Queridos hermanos y hermanas, no se trata de una pía tradición para pocos. En todo lugar en la Iglesia católica se convierte en una obligación para los fieles el ofrecer su ayuda en la así llamada Colecta Pontificia para la Tierra Santa, que se recoge el Viernes Santo o, para algunas áreas, en otro día del año. La haremos también este año, esperando en una particular generosidad por vuestra parte.
Y, ¿sabéis por qué? Porque, aparte de la custodia de los Santos Lugares que han visto a Jesús, están –todavía vivos y operantes, aun entre mil tragedias y dificultades, con frecuencia causadas por el egoísmo de los grandes de la tierra– los cristianos de la Tierra Santa. Muchos en la historia han muerto mártires por no ver cortadas las raíces de su antiquísima cristiandad. Sus Iglesias son parte integrante de la historia y de la cultura de Oriente.
Sin embargo, hoy muchos ya no consiguen resistir y abandonan los lugares donde sus padres y sus madres han rezado y han testimoniado el Evangelio. Dejan todo y huyen, porque no ven esperanza. Y lobos rapaces se dividen sus despojos.
Los cristianos de Irak, Siria, el Líbano, y de tantas otras tierras, se dirigen a nosotros y nos piden: “¡Ayudadnos a difundir todavía en Oriente el buen olor de Cristo!” (cfr. 2 Cor 2,15).
Yo me dirijo a vosotros para que su grito no quede desoído y el Santo Padre pueda sostener a las Iglesias locales para que encuentren con su ayuda nuevas vías, lugares donde habitar, puestos de trabajo, de formación escolar y profesional, para que permanezcan allí y no se pierdan en el desconocido mundo de Occidente, tan diverso de su modo de ser y en su modo de testimoniar la fe.
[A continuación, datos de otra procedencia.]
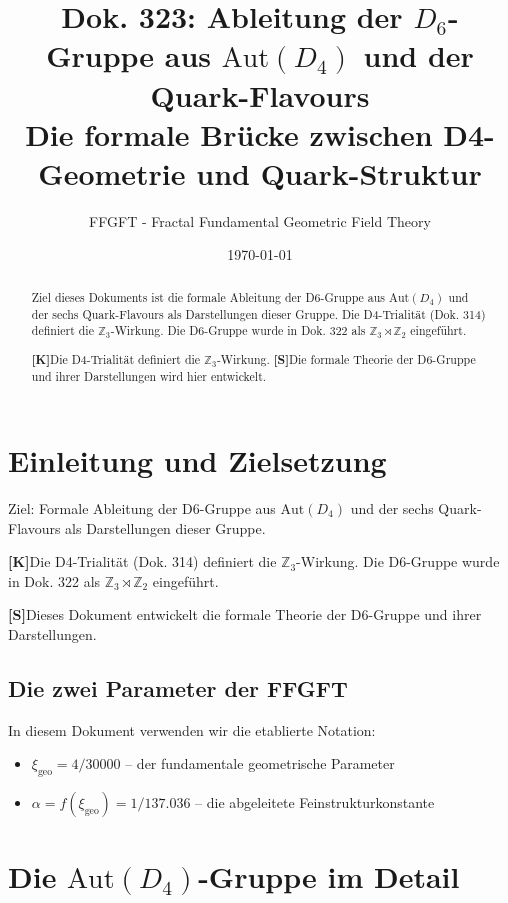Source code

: \documentclass[11pt,a4paper]{article}
\title{Dok. 323: Ableitung der $D_6$-Gruppe aus $\text{Aut}(D_4)$ und der Quark-Flavours\\
	\large Die formale Brücke zwischen D4-Geometrie und Quark-Struktur}
\author{FFGFT - Fractal Fundamental Geometric Field Theory}
\date{\today}
\newcommand{\xigeo}{\xi_{\text{geo}}}
\newcommand{\Kstatus}{\textbf{[K]}}
\newcommand{\Sstatus}{\textbf{[S]}}
\begin{document}
	
	\maketitle
	
	\begin{abstract}
		Ziel dieses Dokuments ist die formale Ableitung der D6-Gruppe aus $\text{Aut}(D_4)$ und der sechs Quark-Flavours als Darstellungen dieser Gruppe. Die D4-Trialität (Dok. 314) definiert die $\mathbb{Z}_3$-Wirkung. Die D6-Gruppe wurde in Dok. 322 als $\mathbb{Z}_3 \rtimes \mathbb{Z}_2$ eingeführt.
		
		\Kstatus Die D4-Trialität definiert die $\mathbb{Z}_3$-Wirkung.
		\Sstatus Die formale Theorie der D6-Gruppe und ihrer Darstellungen wird hier entwickelt.
	\end{abstract}
	
	\tableofcontents
	\newpage
	
	\section{Einleitung und Zielsetzung}
	
	Ziel: Formale Ableitung der D6-Gruppe aus $\text{Aut}(D_4)$ und der sechs Quark-Flavours als Darstellungen dieser Gruppe.
	
	\Kstatus Die D4-Trialität (Dok. 314) definiert die $\mathbb{Z}_3$-Wirkung. Die D6-Gruppe wurde in Dok. 322 als $\mathbb{Z}_3 \rtimes \mathbb{Z}_2$ eingeführt.
	
	\Sstatus Dieses Dokument entwickelt die formale Theorie der D6-Gruppe und ihrer Darstellungen.
	
	\subsection{Die zwei Parameter der FFGFT}
	
	In diesem Dokument verwenden wir die etablierte Notation:
	\begin{itemize}
		\item $\xigeo = 4/30000$ – der fundamentale geometrische Parameter
		\item $\alpha = f(\xigeo) = 1/137.036$ – die abgeleitete Feinstrukturkonstante
	\end{itemize}
	
	\section{Die $\text{Aut}(D_4)$-Gruppe im Detail}
	
\end{document}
Si se tuviesen que ir, si tuviesen que dejar en Jerusalén y en Palestina sus pequeños comercios, destinados a los peregrinos, que ya no van allí, el Oriente perdería parte de su alma, quizá para siempre.
¡Haced que sientan el corazón solidario de la Iglesia!
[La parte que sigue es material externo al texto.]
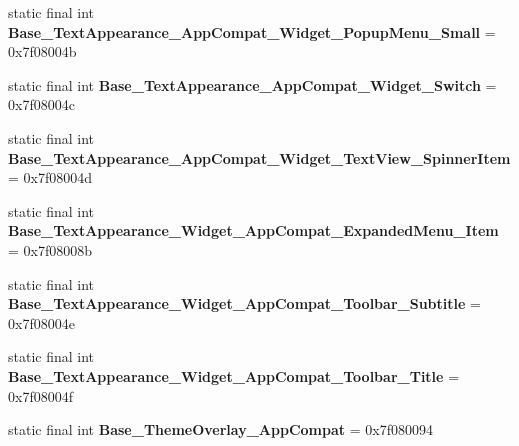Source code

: \begin{DoxyCompactItemize}
\item 
\hypertarget{classandroid_1_1support_1_1design_1_1_r_1_1style_a5a039a7fe6bfb5737ea3ab4db879e191}{}static final int {\bfseries Base\+\_\+\+Text\+Appearance\+\_\+\+App\+Compat\+\_\+\+Widget\+\_\+\+Popup\+Menu\+\_\+\+Small} = 0x7f08004b\label{classandroid_1_1support_1_1design_1_1_r_1_1style_a5a039a7fe6bfb5737ea3ab4db879e191}

\item 
\hypertarget{classandroid_1_1support_1_1design_1_1_r_1_1style_a0fbdc925b35d8ab7f73a1b63ffe619c2}{}static final int {\bfseries Base\+\_\+\+Text\+Appearance\+\_\+\+App\+Compat\+\_\+\+Widget\+\_\+\+Switch} = 0x7f08004c\label{classandroid_1_1support_1_1design_1_1_r_1_1style_a0fbdc925b35d8ab7f73a1b63ffe619c2}

\item 
\hypertarget{classandroid_1_1support_1_1design_1_1_r_1_1style_a0716f65966220a21fc073fb525e91797}{}static final int {\bfseries Base\+\_\+\+Text\+Appearance\+\_\+\+App\+Compat\+\_\+\+Widget\+\_\+\+Text\+View\+\_\+\+Spinner\+Item} = 0x7f08004d\label{classandroid_1_1support_1_1design_1_1_r_1_1style_a0716f65966220a21fc073fb525e91797}

\item 
\hypertarget{classandroid_1_1support_1_1design_1_1_r_1_1style_a4268c80f559de038c8cece74dae902c0}{}static final int {\bfseries Base\+\_\+\+Text\+Appearance\+\_\+\+Widget\+\_\+\+App\+Compat\+\_\+\+Expanded\+Menu\+\_\+\+Item} = 0x7f08008b\label{classandroid_1_1support_1_1design_1_1_r_1_1style_a4268c80f559de038c8cece74dae902c0}

\item 
\hypertarget{classandroid_1_1support_1_1design_1_1_r_1_1style_a31d10ebb57d33a7aa2b3125aa2370409}{}static final int {\bfseries Base\+\_\+\+Text\+Appearance\+\_\+\+Widget\+\_\+\+App\+Compat\+\_\+\+Toolbar\+\_\+\+Subtitle} = 0x7f08004e\label{classandroid_1_1support_1_1design_1_1_r_1_1style_a31d10ebb57d33a7aa2b3125aa2370409}

\item 
\hypertarget{classandroid_1_1support_1_1design_1_1_r_1_1style_a2c616fade1ea43a6d49ebe1f3353f781}{}static final int {\bfseries Base\+\_\+\+Text\+Appearance\+\_\+\+Widget\+\_\+\+App\+Compat\+\_\+\+Toolbar\+\_\+\+Title} = 0x7f08004f\label{classandroid_1_1support_1_1design_1_1_r_1_1style_a2c616fade1ea43a6d49ebe1f3353f781}

\item 
\hypertarget{classandroid_1_1support_1_1design_1_1_r_1_1style_a19e25d7536a593b72a1d1faffc55770e}{}static final int {\bfseries Base\+\_\+\+Theme\+Overlay\+\_\+\+App\+Compat} = 0x7f080094\label{classandroid_1_1support_1_1design_1_1_r_1_1style_a19e25d7536a593b72a1d1faffc55770e}


\end{DoxyCompactItemize}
A las Iglesias locales, a los franciscanos, a los tantos voluntarios de la caridad, verdaderos hijos de la paz, testigos del Príncipe de la paz, expreso el agradecimiento del Papa Francisco, como también a todos vosotros por la oración y la contribución a favor de la Tierra Santa y de todos aquellos que la habitan.
El Señor os bendiga y os recompense. Gracias también a cada uno de los Obispos que se empeñarán de corazón en esta santa iniciativa.
Gracias en nombre de quien llora y de quien muere por la locura de la guerra. Gracias, sobre todo, en nombre de quienes han perdido a sus niños o los han visto quedar horriblemente mutilados. ¡Ayudadnos a ayudarles!
El Señor os bendiga con una amplia bendición y consolación.